Нумерий кивнул и прошёл в открытую дверь. Поднявшись по белым мраморным ступеням дворца, он оказался перед другими такими же дверями. Старший, из охранявших эту дверь преторианцев, жестом указал ему на небольшой внутренний садик. Сенатор сел на небольшую красивую лавочку и стал ждать. Через некоторое время дверь открылась, из неё проскользнула женщина и в сопровождении одного из преторианцев стала спускаться по ступеням. И хотя женщина старалась оставаться незамеченной, Нумерий узнал её, это была жена его визави, сенатора Тиберия Луциуса. Когда её шаги стихли, офицер преторианец громко сказал:
— Сенатор Нумерий Тулиус император ждёт вас!
Сенатор прошёл в открытую дверь. Максенций встал из-за стола и улыбаясь пошёл навстречу. Они поздоровались:
— Ты я вижу, зря времени не теряешь, — улыбнувшись, произнёс Нумерий.
— Должен же кто-то позаботиться о бедной женщине, пока её муж в Галлии прислуживает Константину, — ещё больше расплылся в улыбке Максенций.
— Ты ведь не обходишь вниманием и жён сенаторов, которые остались с тобой в Риме?
— Это всё невинные шалости по обоюдному согласию, — усмехнулся Максенций.
Нумерий сразу вспомнил двух сенаторов внезапно умерших около года назад, с жёнами которых Максенций развлекался. В обнародованных завещаниях всё своё имущество они завещали лично Максенцию, причём завещания были переписаны прямо накануне их смерти. Это мысль почему-то испортила сенатору настроение.
— Так о чём ты хотел со мной поговорить? — спросил Максенций, усаживаясь за стол.
— В Риме зерна осталось на один месяц, — сказал Нумерий, оставшись стоять, — надо что-то делать.
— Ты сейчас о ком больше печёшься, о своей торговле или о римлянах? — с усмешкой спросил Максенций.
— О тебе император, начнутся голодные бунты, многие сенаторы поддержат их! — холодно произнёс Нумерий.
— Я уже думал об этом, мне нужен флот для отправки двух легионов в Африку, — так же холодно ответил Максенций.
— Сколько у меня есть времени?
— Не больше недели.
— Хорошо, через неделю флот для двух легионов будет стоять в Остии, — сухо сказал Нумерий.
— Хорошо, — довольно кивнул Максенций, — ты чего такой серьёзный вдруг стал, обиделся на меня, так ты не обижайся попусту, мы с тобой теперь одной верёвочкой до конца жизни связаны, — усмехнувшись, добавил он.
— Работы у меня много, пойду я, — устало сказал Нумерий.
— Ну, иди, иди, работай, — кивнул ему Максенций на прощание.
Попрощавшись, Нумерий вышел.

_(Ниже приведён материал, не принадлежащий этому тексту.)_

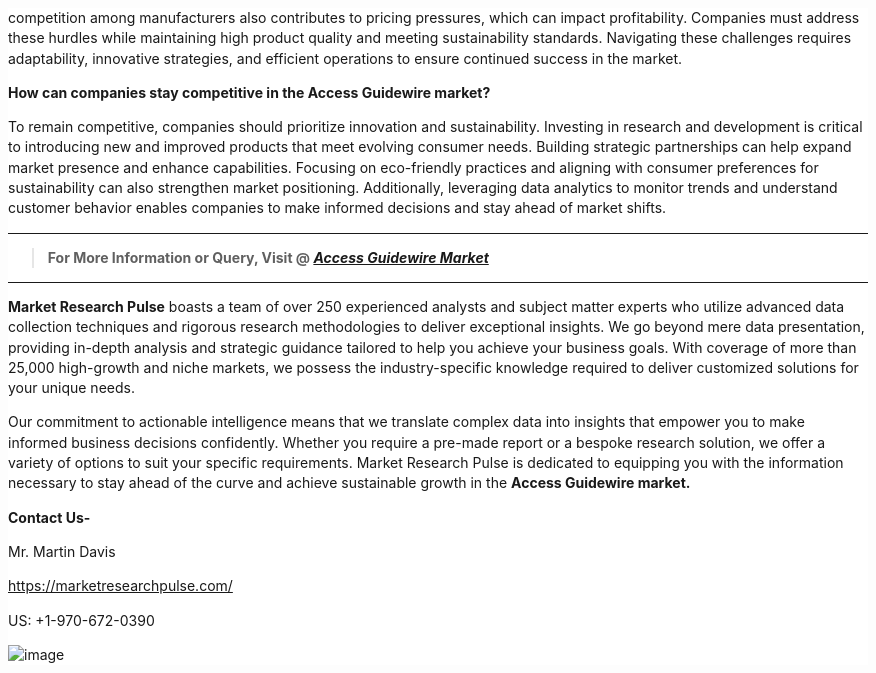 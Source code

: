 competition among manufacturers also contributes to pricing pressures, which can impact profitability. Companies must address these hurdles while maintaining high product quality and meeting sustainability standards. Navigating these challenges requires adaptability, innovative strategies, and efficient operations to ensure continued success in the market.</p><p><strong>How can companies stay competitive in the Access Guidewire market?</strong></p><p>To remain competitive, companies should prioritize innovation and sustainability. Investing in research and development is critical to introducing new and improved products that meet evolving consumer needs. Building strategic partnerships can help expand market presence and enhance capabilities. Focusing on eco-friendly practices and aligning with consumer preferences for sustainability can also strengthen market positioning. Additionally, leveraging data analytics to monitor trends and understand customer behavior enables companies to make informed decisions and stay ahead of market shifts.</p><hr /><blockquote><p><strong>For More Information or Query, Visit @&nbsp;<em><a href="https://marketresearchpulse.com/report/87226/access-guidewire-market?utm_source=Linkedin&utm_medium=052">Access Guidewire Market</a></em></strong></p></blockquote><hr /><p><strong>Market Research Pulse</strong> boasts a team of over 250 experienced analysts and subject matter experts who utilize advanced data collection techniques and rigorous research methodologies to deliver exceptional insights. We go beyond mere data presentation, providing in-depth analysis and strategic guidance tailored to help you achieve your business goals. With coverage of more than 25,000 high-growth and niche markets, we possess the industry-specific knowledge required to deliver customized solutions for your unique needs.</p><p>Our commitment to actionable intelligence means that we translate complex data into insights that empower you to make informed business decisions confidently. Whether you require a pre-made report or a bespoke research solution, we offer a variety of options to suit your specific requirements. Market Research Pulse is dedicated to equipping you with the information necessary to stay ahead of the curve and achieve sustainable growth in the <strong>Access Guidewire market.</strong></p><p><strong>Contact Us-</strong></p><p>Mr. Martin Davis</p><p>https://marketresearchpulse.com/</p><p>US: +1-970-672-0390</p>
![image](https://github.com/user-attachments/assets/7d43d30b-5f3f-4c68-b0c1-af5cbd7282a6)
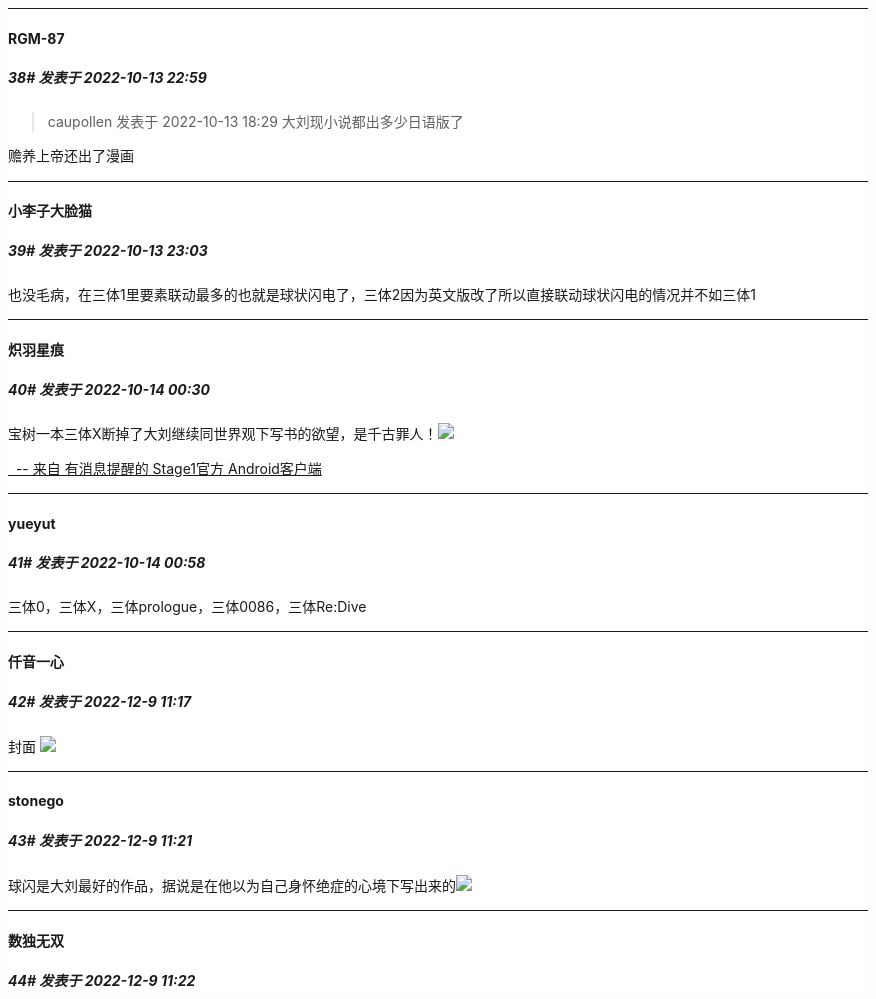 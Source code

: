 *****

####  RGM-87  
##### 38#       发表于 2022-10-13 22:59

<blockquote>caupollen 发表于 2022-10-13 18:29
大刘现小说都出多少日语版了</blockquote>
赡养上帝还出了漫画

*****

####  小李子大脸猫  
##### 39#       发表于 2022-10-13 23:03

也没毛病，在三体1里要素联动最多的也就是球状闪电了，三体2因为英文版改了所以直接联动球状闪电的情况并不如三体1

*****

####  炽羽星痕  
##### 40#       发表于 2022-10-14 00:30

宝树一本三体X断掉了大刘继续同世界观下写书的欲望，是千古罪人！<img src="https://static.saraba1st.com/image/smiley/face2017/037.png" referrerpolicy="no-referrer">

[  -- 来自 有消息提醒的 Stage1官方 Android客户端](https://www.coolapk.com/apk/140634)

*****

####  yueyut  
##### 41#       发表于 2022-10-14 00:58

三体0，三体X，三体prologue，三体0086，三体Re:Dive

*****

####  仟音一心  
##### 42#       发表于 2022-12-9 11:17

封面
<img src="https://p.sda1.dev/8/e1ced159e315e2e957d7220a416027ce/CMP_20221209111650483.jpg" referrerpolicy="no-referrer">

*****

####  stonego  
##### 43#       发表于 2022-12-9 11:21

球闪是大刘最好的作品，据说是在他以为自己身怀绝症的心境下写出来的<img src="https://static.saraba1st.com/image/smiley/face2017/066.png" referrerpolicy="no-referrer">

*****

####  数独无双  
##### 44#       发表于 2022-12-9 11:22
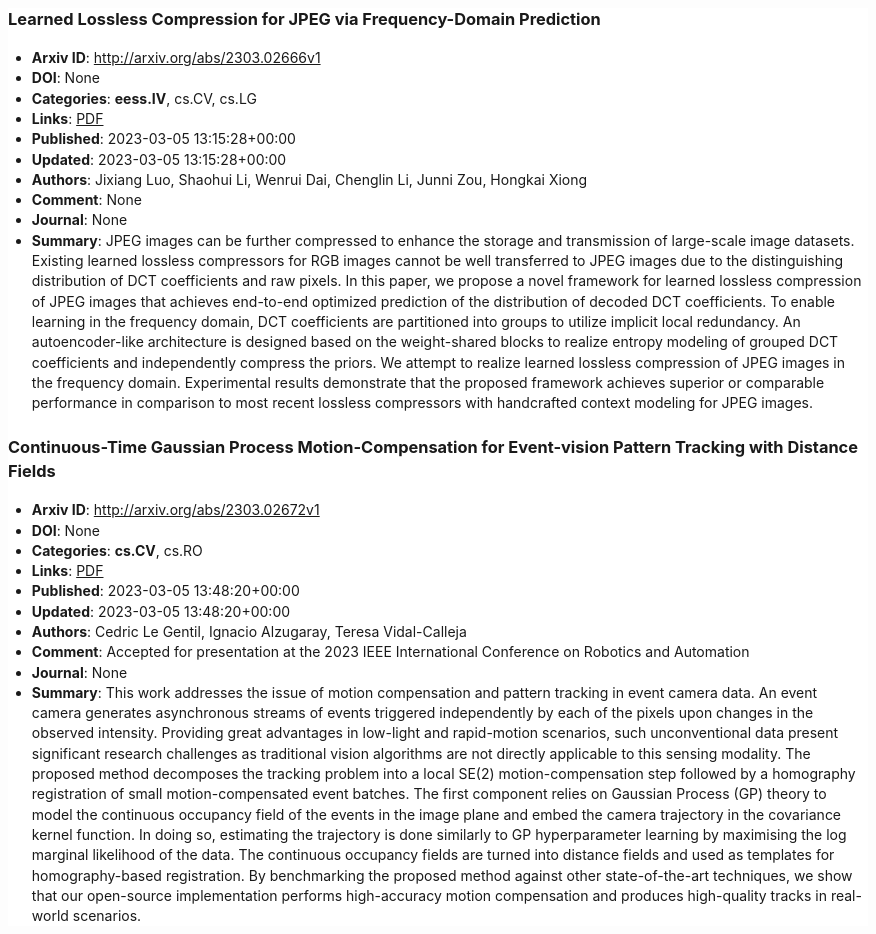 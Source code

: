 

### Learned Lossless Compression for JPEG via Frequency-Domain Prediction
- **Arxiv ID**: http://arxiv.org/abs/2303.02666v1
- **DOI**: None
- **Categories**: **eess.IV**, cs.CV, cs.LG
- **Links**: [PDF](http://arxiv.org/pdf/2303.02666v1)
- **Published**: 2023-03-05 13:15:28+00:00
- **Updated**: 2023-03-05 13:15:28+00:00
- **Authors**: Jixiang Luo, Shaohui Li, Wenrui Dai, Chenglin Li, Junni Zou, Hongkai Xiong
- **Comment**: None
- **Journal**: None
- **Summary**: JPEG images can be further compressed to enhance the storage and transmission of large-scale image datasets. Existing learned lossless compressors for RGB images cannot be well transferred to JPEG images due to the distinguishing distribution of DCT coefficients and raw pixels. In this paper, we propose a novel framework for learned lossless compression of JPEG images that achieves end-to-end optimized prediction of the distribution of decoded DCT coefficients. To enable learning in the frequency domain, DCT coefficients are partitioned into groups to utilize implicit local redundancy. An autoencoder-like architecture is designed based on the weight-shared blocks to realize entropy modeling of grouped DCT coefficients and independently compress the priors. We attempt to realize learned lossless compression of JPEG images in the frequency domain. Experimental results demonstrate that the proposed framework achieves superior or comparable performance in comparison to most recent lossless compressors with handcrafted context modeling for JPEG images.



### Continuous-Time Gaussian Process Motion-Compensation for Event-vision Pattern Tracking with Distance Fields
- **Arxiv ID**: http://arxiv.org/abs/2303.02672v1
- **DOI**: None
- **Categories**: **cs.CV**, cs.RO
- **Links**: [PDF](http://arxiv.org/pdf/2303.02672v1)
- **Published**: 2023-03-05 13:48:20+00:00
- **Updated**: 2023-03-05 13:48:20+00:00
- **Authors**: Cedric Le Gentil, Ignacio Alzugaray, Teresa Vidal-Calleja
- **Comment**: Accepted for presentation at the 2023 IEEE International Conference
  on Robotics and Automation
- **Journal**: None
- **Summary**: This work addresses the issue of motion compensation and pattern tracking in event camera data. An event camera generates asynchronous streams of events triggered independently by each of the pixels upon changes in the observed intensity. Providing great advantages in low-light and rapid-motion scenarios, such unconventional data present significant research challenges as traditional vision algorithms are not directly applicable to this sensing modality. The proposed method decomposes the tracking problem into a local SE(2) motion-compensation step followed by a homography registration of small motion-compensated event batches. The first component relies on Gaussian Process (GP) theory to model the continuous occupancy field of the events in the image plane and embed the camera trajectory in the covariance kernel function. In doing so, estimating the trajectory is done similarly to GP hyperparameter learning by maximising the log marginal likelihood of the data. The continuous occupancy fields are turned into distance fields and used as templates for homography-based registration. By benchmarking the proposed method against other state-of-the-art techniques, we show that our open-source implementation performs high-accuracy motion compensation and produces high-quality tracks in real-world scenarios.
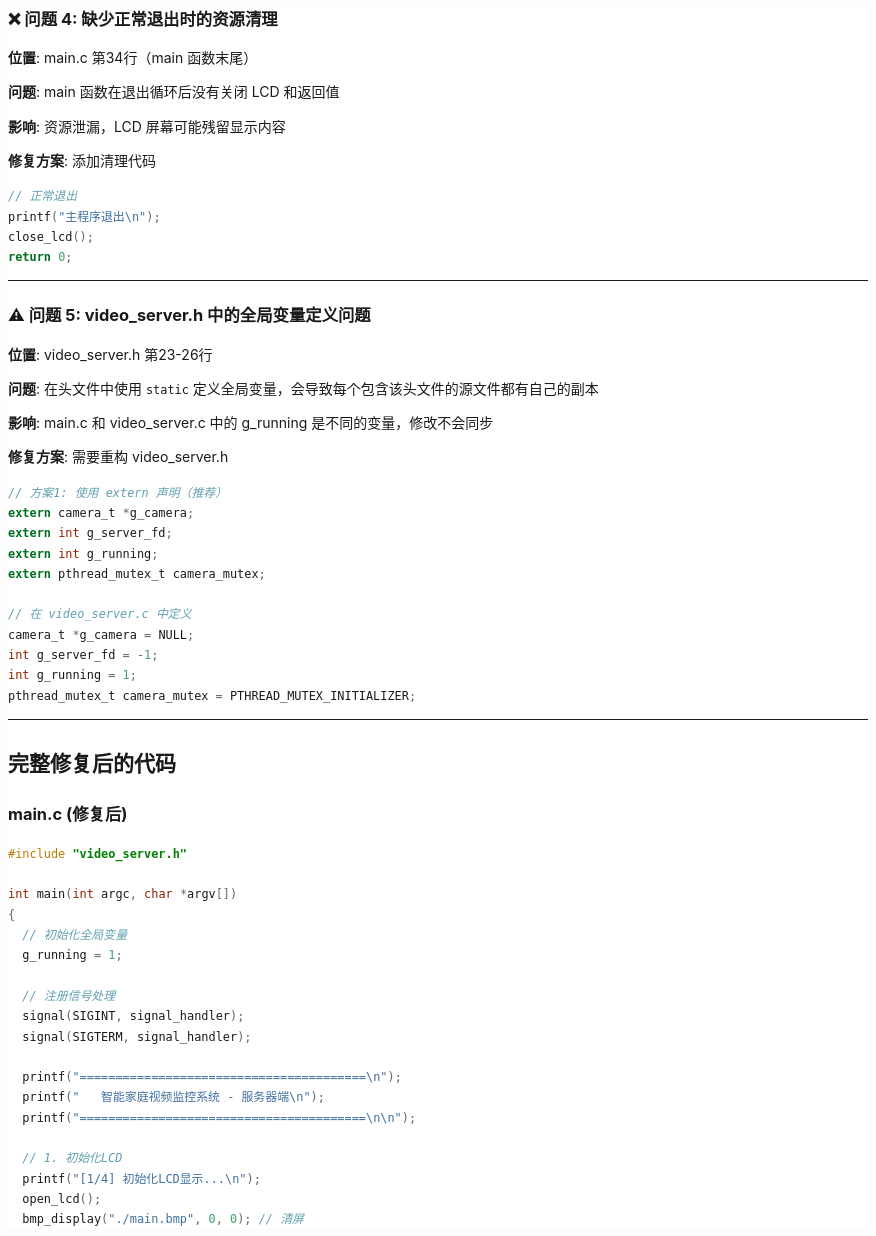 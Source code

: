 
### ❌ 问题 4: 缺少正常退出时的资源清理
**位置**: main.c 第34行（main 函数末尾）

**问题**: main 函数在退出循环后没有关闭 LCD 和返回值

**影响**: 资源泄漏，LCD 屏幕可能残留显示内容

**修复方案**: 添加清理代码
```c
// 正常退出
printf("主程序退出\n");
close_lcd();
return 0;
```

---

### ⚠️ 问题 5: video_server.h 中的全局变量定义问题
**位置**: video_server.h 第23-26行

**问题**: 在头文件中使用 `static` 定义全局变量，会导致每个包含该头文件的源文件都有自己的副本

**影响**: main.c 和 video_server.c 中的 g_running 是不同的变量，修改不会同步

**修复方案**: 需要重构 video_server.h
```c
// 方案1: 使用 extern 声明（推荐）
extern camera_t *g_camera;
extern int g_server_fd;
extern int g_running;
extern pthread_mutex_t camera_mutex;

// 在 video_server.c 中定义
camera_t *g_camera = NULL;
int g_server_fd = -1;
int g_running = 1;
pthread_mutex_t camera_mutex = PTHREAD_MUTEX_INITIALIZER;
```

---

## 完整修复后的代码

### main.c (修复后)
```c
#include "video_server.h"

int main(int argc, char *argv[])
{
  // 初始化全局变量
  g_running = 1;

  // 注册信号处理
  signal(SIGINT, signal_handler);
  signal(SIGTERM, signal_handler);

  printf("========================================\n");
  printf("   智能家庭视频监控系统 - 服务器端\n");
  printf("========================================\n\n");

  // 1. 初始化LCD
  printf("[1/4] 初始化LCD显示...\n");
  open_lcd();
  bmp_display("./main.bmp", 0, 0); // 清屏

```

Максенций некоторое время смотрел ему вслед, затем вернулся к столу. Он по-прежнему пребывал в хорошем настроении. Поев немного винограда, Максенций велел позвать к нему префекта претория Гая Руфина Волузиана. Через некоторое время к нему зашёл рослый, седой генерал.
— Приветствую вас мой император, — слегка улыбнувшись, произнёс офицер.